A: Because if we continue to create collaborative relationships, the transinstitutional university that I envision, this will be a place in which faculty will feel they have arrived in nirvana. In order to get people to come here, we’ve got to continue to make the changes in our culture that allow people to come and find great joy in their work.
Q: How about our alumni? How do you feel we can better engage them?
A: I’m still looking at our alumni programs so I can understand them more fully. I think there is a natural affiliation with Ohio State among alumni that is unlike almost any other place, at the undergraduate, graduate and professional level. Saying that, I think we need to be very focused on making sure we have alumni programs that are meaningful to alumni, that are creative in their scope and that provide opportunities for people to continue to connect to the University.
Q: Next, I have some random questions about your other interests and affiliations. Where do you think your daughter Rebekah’s interest in medicine came from?
A: I think it came from the fact that her mother died when she was 15. She was cared for at The James Cancer Hospital here at Ohio State when she died of breast cancer. I think Rebekah’s interest started to stem from that. It did not fully flourish until she was a senior in college, but no doubt about it, those seeds were already planted.
Q: Are you willing to talk about your own health habits? What kind of exercise and nutrition plan do you follow?
A: I get up early in the morning, 4:30 or 5 o’clock. I stretch early, then I do about 50 minutes of cardiovascular work, then I do about 25 minutes of weight training (upper and lower body) every other day. I do a lot of stretching and meditation. That’s my regimen every morning except Sundays. It has been a very important part of my life for a long time. I am very healthy. I have little nicks and scrapes here and there, but overall my health is very good and I attribute a lot of it to the fact that I, fortunately, have good genes and take care of myself.
Q: How do you relax?
A: I don’t (he says with a laugh). I love to go to movies; I love to read; I love to watch collegiate sports; but that’s about the extent of it. Obviously, I do a lot of traveling but generally it’s on business. But, you know, I just love universities. When I can spend time on a Saturday evening going out and visiting with students, having the opportunity to see them in their natural habitat and enjoy them; that, to me, is not work. It is not work. It is the same in visiting with faculty and staff. It is the same in visiting with alumni. I find the opportunity to spend time with alumni very empowering, very important.

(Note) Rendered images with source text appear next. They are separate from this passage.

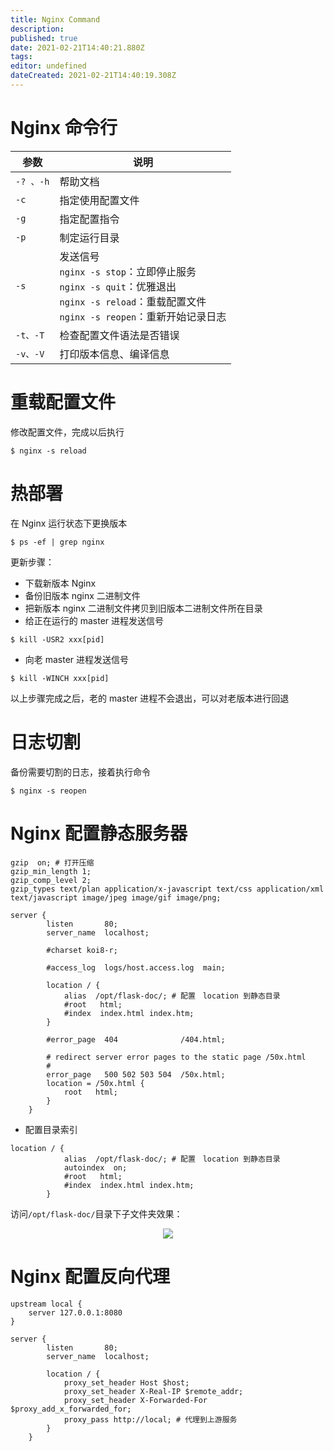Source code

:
 ```yaml
---
title: Nginx Command
description: 
published: true
date: 2021-02-21T14:40:21.880Z
tags: 
editor: undefined
dateCreated: 2021-02-21T14:40:19.308Z
---
```


# Nginx 命令行

| 参数      | 说明                                                                                                                                             |
| --------- | ------------------------------------------------------------------------------------------------------------------------------------------------ |
| `-? 、-h` | 帮助文档                                                                                                                                         |
| `-c`      | 指定使用配置文件                                                                                                                                 |
| `-g`      | 指定配置指令                                                                                                                                     |
| `-p`      | 制定运行目录                                                                                                                                     |
| `-s`      | 发送信号<br>`nginx -s stop`：立即停止服务<br>`nginx -s quit`：优雅退出<br>`nginx -s reload`：重载配置文件<br>`nginx -s reopen`：重新开始记录日志 |
| `-t、-T`  | 检查配置文件语法是否错误                                                                                                                         |
| `-v、-V`  | 打印版本信息、编译信息                                                                                                                           |

# 重载配置文件

修改配置文件，完成以后执行

```shell
$ nginx -s reload
```

# 热部署

在 Nginx 运行状态下更换版本

```shell
$ ps -ef | grep nginx
```

更新步骤：

- 下载新版本 Nginx
- 备份旧版本 nginx 二进制文件
- 把新版本 nginx 二进制文件拷贝到旧版本二进制文件所在目录
- 给正在运行的 master 进程发送信号

```shell
$ kill -USR2 xxx[pid]
```

- 向老 master 进程发送信号

```shell
$ kill -WINCH xxx[pid]
```

以上步骤完成之后，老的 master 进程不会退出，可以对老版本进行回退

# 日志切割

备份需要切割的日志，接着执行命令

```shell
$ nginx -s reopen
```

# Nginx 配置静态服务器

```shell
gzip  on; # 打开压缩
gzip_min_length 1;
gzip_comp_level 2;
gzip_types text/plan application/x-javascript text/css application/xml text/javascript image/jpeg image/gif image/png;

server {
        listen       80;
        server_name  localhost;

        #charset koi8-r;

        #access_log  logs/host.access.log  main;

        location / {
            alias  /opt/flask-doc/; # 配置　location 到静态目录
            #root   html;
            #index  index.html index.htm;
        }

        #error_page  404              /404.html;

        # redirect server error pages to the static page /50x.html
        #
        error_page   500 502 503 504  /50x.html;
        location = /50x.html {
            root   html;
        }
    }
```

- 配置目录索引

```shell
location / {
            alias  /opt/flask-doc/; # 配置　location 到静态目录
            autoindex  on;
            #root   html;
            #index  index.html index.htm;
        }
```

访问`/opt/flask-doc/`目录下子文件夹效果：

<div style="text-align: center">
	<img src="/downloads/nginx/nginx.png" class="rounded shadow"/>
</div>

# Nginx 配置反向代理

```shell
upstream local {
    server 127.0.0.1:8080
}

server {
        listen       80;
        server_name  localhost;

        location / {
            proxy_set_header Host $host;
            proxy_set_header X-Real-IP $remote_addr;
            proxy_set_header X-Forwarded-For $proxy_add_x_forwarded_for;
            proxy_pass http://local; # 代理到上游服务
        }
    }
```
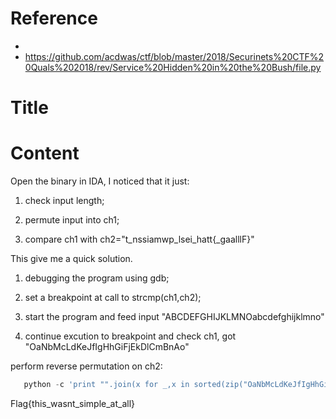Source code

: # Reference

* 
* https://github.com/acdwas/ctf/blob/master/2018/Securinets%20CTF%20Quals%202018/rev/Service%20Hidden%20in%20the%20Bush/file.py

[//]: <> (文章所涉及到的技术点、WriteUp的链接)



# Title

[//]: <> (题目)

# Content

[//]: <> (WriteUp内容)

Open the binary in IDA, I noticed that it just:

1. check input length;

1. permute input into ch1;

1. compare ch1 with ch2="t_nssiamwp_lsei_hatt{_gaalllF}"

This give me a quick solution.

1. debugging the program using gdb;

1. set a breakpoint at call to strcmp(ch1,ch2);

1. start the program and feed input "ABCDEFGHIJKLMNOabcdefghijklmno"

1. continue excution to breakpoint and check ch1, got "OaNbMcLdKeJfIgHhGiFjEkDlCmBnAo"

perform reverse permutation on ch2:

```Python
   python -c 'print "".join(x for _,x in sorted(zip("OaNbMcLdKeJfIgHhGiFjEkDlCmBnAo","t_nssiamwp_lsei_hatt{_gaalllF}")))'
```

Flag{this_wasnt_simple_at_all}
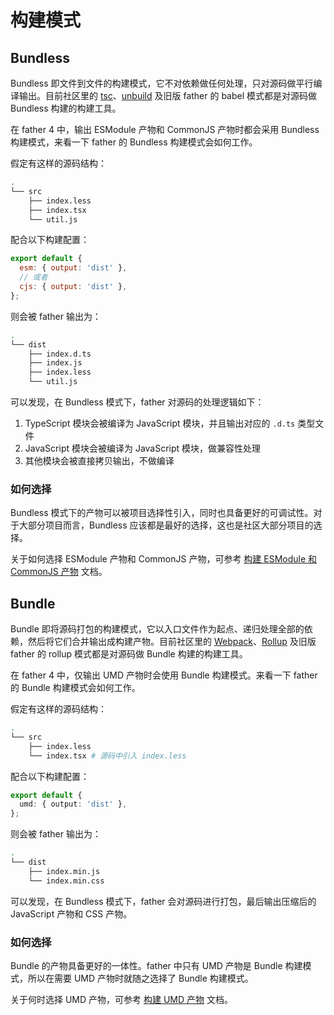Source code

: # 构建模式

## Bundless

Bundless 即文件到文件的构建模式，它不对依赖做任何处理，只对源码做平行编译输出。目前社区里的 [tsc](https://www.typescriptlang.org/docs/handbook/compiler-options.html)、[unbuild](https://github.com/unjs/unbuild) 及旧版 father 的 babel 模式都是对源码做 Bundless 构建的构建工具。

在 father 4 中，输出 ESModule 产物和 CommonJS 产物时都会采用 Bundless 构建模式，来看一下 father 的 Bundless 构建模式会如何工作。

假定有这样的源码结构：

```bash
.
└── src
    ├── index.less
    ├── index.tsx
    └── util.js
```

配合以下构建配置：

```js
export default {
  esm: { output: 'dist' },
  // 或者
  cjs: { output: 'dist' },
};
```

则会被 father 输出为：

```bash
.
└── dist
    ├── index.d.ts
    ├── index.js
    ├── index.less
    └── util.js
```

可以发现，在 Bundless 模式下，father 对源码的处理逻辑如下：

1. TypeScript 模块会被编译为 JavaScript 模块，并且输出对应的 `.d.ts` 类型文件
2. JavaScript 模块会被编译为 JavaScript 模块，做兼容性处理
3. 其他模块会被直接拷贝输出，不做编译

### 如何选择

Bundless 模式下的产物可以被项目选择性引入，同时也具备更好的可调试性。对于大部分项目而言，Bundless 应该都是最好的选择，这也是社区大部分项目的选择。

关于如何选择 ESModule 产物和 CommonJS 产物，可参考 [构建 ESModule 和 CommonJS 产物](./esm-cjs.md#如何选择) 文档。

## Bundle

Bundle 即将源码打包的构建模式，它以入口文件作为起点、递归处理全部的依赖，然后将它们合并输出成构建产物。目前社区里的 [Webpack](https://webpack.js.org)、[Rollup](https://rollupjs.org/guide/en/) 及旧版 father 的 rollup 模式都是对源码做 Bundle 构建的构建工具。

在 father 4 中，仅输出 UMD 产物时会使用 Bundle 构建模式。来看一下 father 的 Bundle 构建模式会如何工作。

假定有这样的源码结构：

```bash
.
└── src
    ├── index.less
    └── index.tsx # 源码中引入 index.less
```

配合以下构建配置：

```ts
export default {
  umd: { output: 'dist' },
};
```

则会被 father 输出为：

```bash
.
└── dist
    ├── index.min.js
    └── index.min.css
```

可以发现，在 Bundless 模式下，father 会对源码进行打包，最后输出压缩后的 JavaScript 产物和 CSS 产物。

### 如何选择

Bundle 的产物具备更好的一体性。father 中只有 UMD 产物是 Bundle 构建模式，所以在需要 UMD 产物时就随之选择了 Bundle 构建模式。

关于何时选择 UMD 产物，可参考 [构建 UMD 产物](./umd.md#如何选择) 文档。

Q: You’ve served on numerous corporate and nonprofit boards and continue to do so. Which of those was especially rewarding for you?
A: I have had a number of great opportunities. I think perhaps the single most important opportunity was to chair the Kellogg Commission on the Future of the Land Grant University – that was probably the most meaningful experience because I actually completed good work. I actually think we made a difference. Much of the language and many of the recommendations that came out of that I now see fulfilled.
Q: You’ve also coauthored eight books. Any writing projects that you’re currently working on?
A: Actually, one of my colleagues here, T.K. Daniel in the College of Education, and I are doing the fourth or fifth edition of our “Law in Education” case book, which is used in law schools around the country. It’s been very successful, so we’re doing another edition of that.
Q: Do you collect anything or have any unique hobbies that we don’t know about?
A: I collect bow ties. I have over 900, braces (suspenders) also. I do have a very fine art collection, which I have collected over the years, both in terms of well-known artists, but also in terms of local people. I like local artists very much. I take great interest in the arts. One of the real joys of returning to Ohio State is being in a place that really celebrates the arts.